Un accordo forte con le istituzioni europee, che possa essere rinegoziato ogni cinque anni e non ogni cinque mesi”. Secondo il segretario del Pd, l’Italia si potrebbe impegnare a ridurre il rapporto debito/ Prodotto Interno Lordo, sfruttando una crescita più forte, con un’operazione congiunta tra Cassa depositi e prestiti e il Ministero dell’Economia.

Il piano è già stato pensato, ha bisogno di rifiniture, ma l’obiettivo di arrivare al 2,9 per cento è fattibile. Renzi vuole riposizionare la sua semplice proposta di sfruttare lo spazio fiscale per ridare forza al suo piano dei 1000 giorni al governo. In questo modo, il deficit italiano potrà essere più basso da quello francese e spagnolo, e si vedrà un’inversione della tendenza debito/Pil.

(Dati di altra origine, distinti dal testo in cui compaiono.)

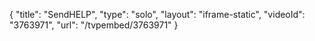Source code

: {
    "title": "SendHELP",
    "type": "solo",
    "layout": "iframe-static",
    "videoId": "3763971",
    "url": "\/tvpembed\/3763971"
}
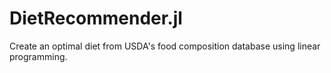 # DietRecommender.jl
Create an optimal diet from USDA's food composition database using linear programming.
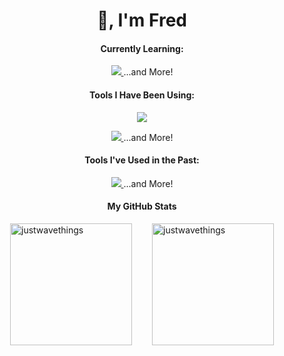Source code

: <h1 align="center">👋, I'm Fred</h1>

<section>
      <h4 align="center">Currently Learning:</h4>
      <p align="center">
        <a href="https://skillicons.dev">
          <img src="https://skillicons.dev/icons?i=express,bots,postman"/>
        </a><span>...and More!</span>
      </p>

</section>
    <section>
      <h4 align="center">Tools I Have Been Using:</h4>
      <p align="center">
        <a href="https://skillicons.dev">
          <img src="https://skillicons.dev/icons?i=git,github,javascript,nodejs,react,mongodb,html,css" />
        </a>
        <p align="center">
   <a href="https://skillicons.dev">
          <img src="https://skillicons.dev/icons?i=webpack,vite,linux,bash,firebase,jest,md,regex" />
        </a><span>...and More!</span>
        </p>

</p>
    </section>
    <section>
      <h4 align="center">Tools I've Used in the Past:</h4>
      <p align="center">
        <a href="https://skillicons.dev">
          <img src="https://skillicons.dev/icons?i=arduino,docker,raspberrypi,cpp,rabbitmq" />
        </a><span>...and More!</span>
      </p>
    </section>
    <section>
      <h4 align='center'>My GitHub Stats</h4>
      <div style="display: flex; justify-content: center; align-items: flex-start;">
        <img style="margin-right: 1rem; height: 195px;" src="https://github-readme-stats.vercel.app/api/top-langs?username=justwavethings&show_icons=true&locale=en&layout=compact" alt="justwavethings" />
        <img style="margin-left: 1rem; height: 195px;" src="https://github-readme-streak-stats.herokuapp.com/?user=justwavethings&" alt="justwavethings" />
      </div>
    </section>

Parola d’ordine: reputazione

Anticipando gli appunti dei lettori, Renzi scrive: “Per chi si domanda perché non lo abbiamo fatto prima, posso solo dire che non ce lo potevamo permettere. Quando sono arrivato al governo la parola d’ordine per gli italiani era reputazione”. L’ex premier vuole ridare un respiro all’economia, rottamare il Fiscal Compact e l’austerità per aiutare alle famiglie con figli e piccoli imprenditori. “Quando ero a Palazzo Chigi non è stato possibile farlo perché eravamo impegnati sulla flessibilità e sul Jobs Act. Tre anni fa era impossibile, ora si può fare e dobbiamo farlo tutti insieme”, ha detto Renzi.

I consigli di Sacconi

Secondo Maurizio Sacconi, presidente della commissione lavoro del Senato, “è opportuno prolungare la fase sperimentale del Fiscal Compact, per cercare di evitare in questo modo l'immediata incorporazione nei trattati”.

Sacconi spiega che però “l'Italia sarà credibile soltanto se sarà in grado di attivare una riduzione strutturale delle spese, per trovare il finanziamento strutturale della pressione fiscale". L’ex ministro offre un esempio concreto: “Si dovrebbe chiudere il buco del trasporto pubblico mettendolo a gara, senza che ci siano clausole sociali”. Per Sacconi, la stessa flessibilità sui parametri potrebbe essere accettata se correlata con rigore agli investimenti pubblici che negli anni recenti si sono ridotti. Nei nuovi negoziati con l’Unione europea, quindi, si dovrà fare l’opposto di quello che ha fatto Renzi, che ha trasformato “la flessibilità in maggiori spese correnti e incentivi fiscali smodati".